Although one would expect that it be equally banned under the Rabbis’ milk decree, this is not the case. The reason for this, the Gemara explains, is that cheese can not be made from the milk of non-kosher animals. About 10% of the milk will form into curds and if any significant non-bovine milk is added, less curds will form. In other words, the cheese-maker would have to be stupid to add non-Kosher milk to his cheese making. This is the simple test that will readily unmask an unscrupulous dairy farmer. So we can safely assume that the milk collected for cheese-making will be pure cow, sheep or goat milk, which is Kosher.
There is a second consideration that covers the cases where some non-kosher milk was included in the milk processed into cheese. This may happen when milk is initially collected for drinking and is later re-assigned to be used for cheese production. Even this case poses no Kashrus concerns since the cheese-making process is actually a filtering process. All the non-K milk will drain away from the curds that form from the milk and which are converted into cheese. Thus the final product is free of all traces of non-K milk that may have been or were in the milk.
But There is More To Cheese Than Milk Now the milk is not the only component that may render the cheese not kosher. Rennet, a family of enzymes produced by the calf’s fourth stomach, is traditionally used (these days artificial, microbial rennet substitutes are available) to convert milk into cheese. How were we ever permitted to eat cheese made by our non-J neighbour, which certainly contained rennet from a non slaughtered animal? We can not argue that the rennet is present in only insignificant proportions and therefore of no consequence since its effects are profound and pronounced; it is a DaVar HaMaAmid.
Things That Are Not Foods The explanation is that enzymes are not foods (RamBaM MaA’ChoLos A’SuRos; 4:19) and therefore although they are produced by and extracted from a non-kosher animal they are kosher or more accurately, they can not be non-Kosher since they are not food. This is true notwithstanding the fact that the enzymes are expressly harvested and used for processing foods.
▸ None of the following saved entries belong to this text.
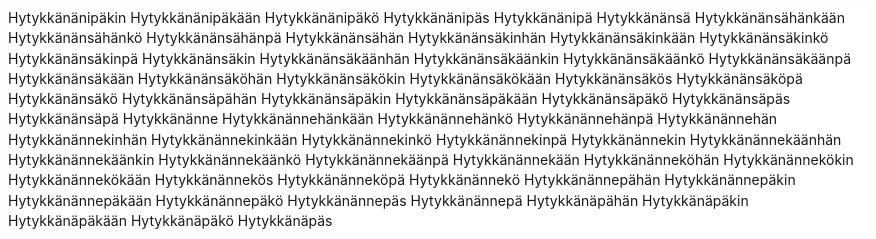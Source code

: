 Hytykkänänipäkin
Hytykkänänipäkään
Hytykkänänipäkö
Hytykkänänipäs
Hytykkänänipä
Hytykkänänsä
Hytykkänänsähänkään
Hytykkänänsähänkö
Hytykkänänsähänpä
Hytykkänänsähän
Hytykkänänsäkinhän
Hytykkänänsäkinkään
Hytykkänänsäkinkö
Hytykkänänsäkinpä
Hytykkänänsäkin
Hytykkänänsäkäänhän
Hytykkänänsäkäänkin
Hytykkänänsäkäänkö
Hytykkänänsäkäänpä
Hytykkänänsäkään
Hytykkänänsäköhän
Hytykkänänsäkökin
Hytykkänänsäkökään
Hytykkänänsäkös
Hytykkänänsäköpä
Hytykkänänsäkö
Hytykkänänsäpähän
Hytykkänänsäpäkin
Hytykkänänsäpäkään
Hytykkänänsäpäkö
Hytykkänänsäpäs
Hytykkänänsäpä
Hytykkänänne
Hytykkänännehänkään
Hytykkänännehänkö
Hytykkänännehänpä
Hytykkänännehän
Hytykkänännekinhän
Hytykkänännekinkään
Hytykkänännekinkö
Hytykkänännekinpä
Hytykkänännekin
Hytykkänännekäänhän
Hytykkänännekäänkin
Hytykkänännekäänkö
Hytykkänännekäänpä
Hytykkänännekään
Hytykkänänneköhän
Hytykkänännekökin
Hytykkänännekökään
Hytykkänännekös
Hytykkänänneköpä
Hytykkänännekö
Hytykkänännepähän
Hytykkänännepäkin
Hytykkänännepäkään
Hytykkänännepäkö
Hytykkänännepäs
Hytykkänännepä
Hytykkänäpähän
Hytykkänäpäkin
Hytykkänäpäkään
Hytykkänäpäkö
Hytykkänäpäs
Nectar Is Not Honey Until It Is Modified The same can be observed from honey, which the Gemara (BeChoRos 7b) explains is kosher since it is not actually produced by the bee but is simply nectar that has been collected and modified by the insect. Of course this modification occurs through the enzymes produced by the insect. Again, since the enzyme’s effects are profound and pronounced, they can not be considered insignificant and deemed of no consequence. Honey is thus kosher in spite of its being a profoundly altered food through the enzymes produced by a non-kosher insect.
Of course the truth is that enzymes are kosher because they are not a food, and can be and were used for Kosher cheese-making. Consequently, cheese produced by Gentiles was Kosher.
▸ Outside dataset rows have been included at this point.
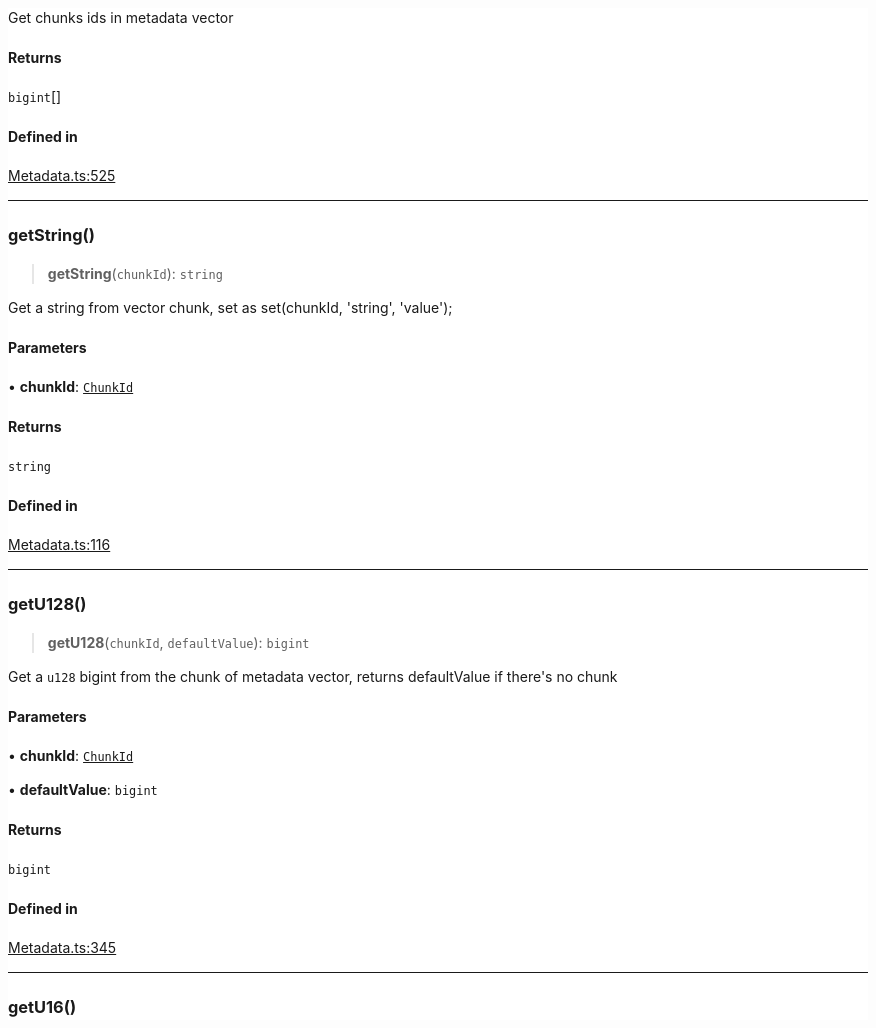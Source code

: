 Get chunks ids in metadata vector<u8>

#### Returns

`bigint`[]

#### Defined in

[Metadata.ts:525](https://github.com/suidouble/suidouble_metadata/blob/c8de98ef7d95eb7a554d8420554b54fe98e6d77e/js/src/Metadata.ts#L525)

***

### getString()

> **getString**(`chunkId`): `string`

Get a string from vector<u8> chunk, set as set(chunkId, 'string', 'value');

#### Parameters

• **chunkId**: [`ChunkId`](../type-aliases/ChunkId.md)

#### Returns

`string`

#### Defined in

[Metadata.ts:116](https://github.com/suidouble/suidouble_metadata/blob/c8de98ef7d95eb7a554d8420554b54fe98e6d77e/js/src/Metadata.ts#L116)

***

### getU128()

> **getU128**(`chunkId`, `defaultValue`): `bigint`

Get a `u128` bigint from the chunk of metadata vector, returns defaultValue if there's no chunk

#### Parameters

• **chunkId**: [`ChunkId`](../type-aliases/ChunkId.md)

• **defaultValue**: `bigint`

#### Returns

`bigint`

#### Defined in

[Metadata.ts:345](https://github.com/suidouble/suidouble_metadata/blob/c8de98ef7d95eb7a554d8420554b54fe98e6d77e/js/src/Metadata.ts#L345)

***

### getU16()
The Nature and Purpose of Rabbinic Decrees Even following the Rabbis' decree requiring that milk be supervised to be Kosher, cheese manufactured from unsupervised milk was Kosher.
Keep in mind, the Rabbis were mainly driven to promote habits that would maintain the community's integrity and prevent assimilation. They were attempting to construct barriers that were unpopular. Disallowing various foods was a very successful strategy but it required persuading the community that it was for a legitimate reason - to remain faithful to the laws of Kashrus. So, the milk decree was embraced since it offered the assurance that it was pure and not adulterated with milk from non-Kosher animals, even though by Torah Law the milk is Kosher without such assurances.
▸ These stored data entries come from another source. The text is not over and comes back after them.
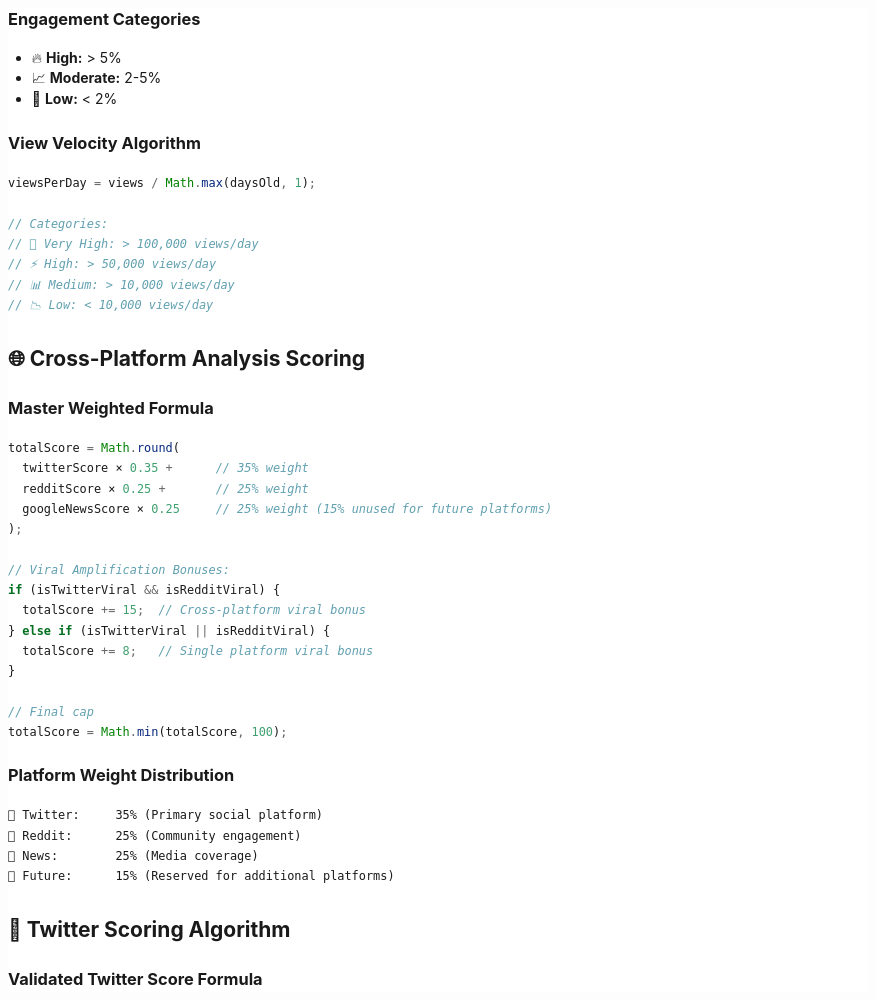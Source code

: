 ### Engagement Categories

- 🔥 **High:** > 5%
- 📈 **Moderate:** 2-5%
- 📱 **Low:** < 2%

### View Velocity Algorithm

```javascript
viewsPerDay = views / Math.max(daysOld, 1);

// Categories:
// 🚀 Very High: > 100,000 views/day
// ⚡ High: > 50,000 views/day
// 📊 Medium: > 10,000 views/day
// 📉 Low: < 10,000 views/day
```

## 🌐 Cross-Platform Analysis Scoring

### Master Weighted Formula

```javascript
totalScore = Math.round(
  twitterScore × 0.35 +      // 35% weight
  redditScore × 0.25 +       // 25% weight
  googleNewsScore × 0.25     // 25% weight (15% unused for future platforms)
);

// Viral Amplification Bonuses:
if (isTwitterViral && isRedditViral) {
  totalScore += 15;  // Cross-platform viral bonus
} else if (isTwitterViral || isRedditViral) {
  totalScore += 8;   // Single platform viral bonus
}

// Final cap
totalScore = Math.min(totalScore, 100);
```

### Platform Weight Distribution

```
📱 Twitter:     35% (Primary social platform)
🔴 Reddit:      25% (Community engagement)
📰 News:        25% (Media coverage)
🔮 Future:      15% (Reserved for additional platforms)
```

## 📱 Twitter Scoring Algorithm

### Validated Twitter Score Formula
Cheese however was not banned, even when made from unsupervised non-Kosher milk, because everyone was aware that cheese is only made from the milk of Kosher animals. So although we had to supervise the milking in order to buy a pint of the non-Jew's milk, we could buy a pound of his cheese.
However, the opportunity to ban cheese from non-Jews soon came. Probably for reasons of convenience, they stopped using the contents of the stomach to make cheese, rather using the flesh of the stomach itself, which contained the glands that produced the rennet. It was either left to soak in and then removed from the vat of milk; or it was dehydrated (giving it a prolonged shelf life) and pulverised, the powder being added to batches of milk.
Now the Rabbis had a persuasive argument to ban cheese manufactured by non-Jews. Since it was not just the enzyme being added but also the flesh of the stomach which is a food.
This ban included all cheeses, even those made without animal rennet and according to many requires not just supervision but actual participation in the manufacturing process.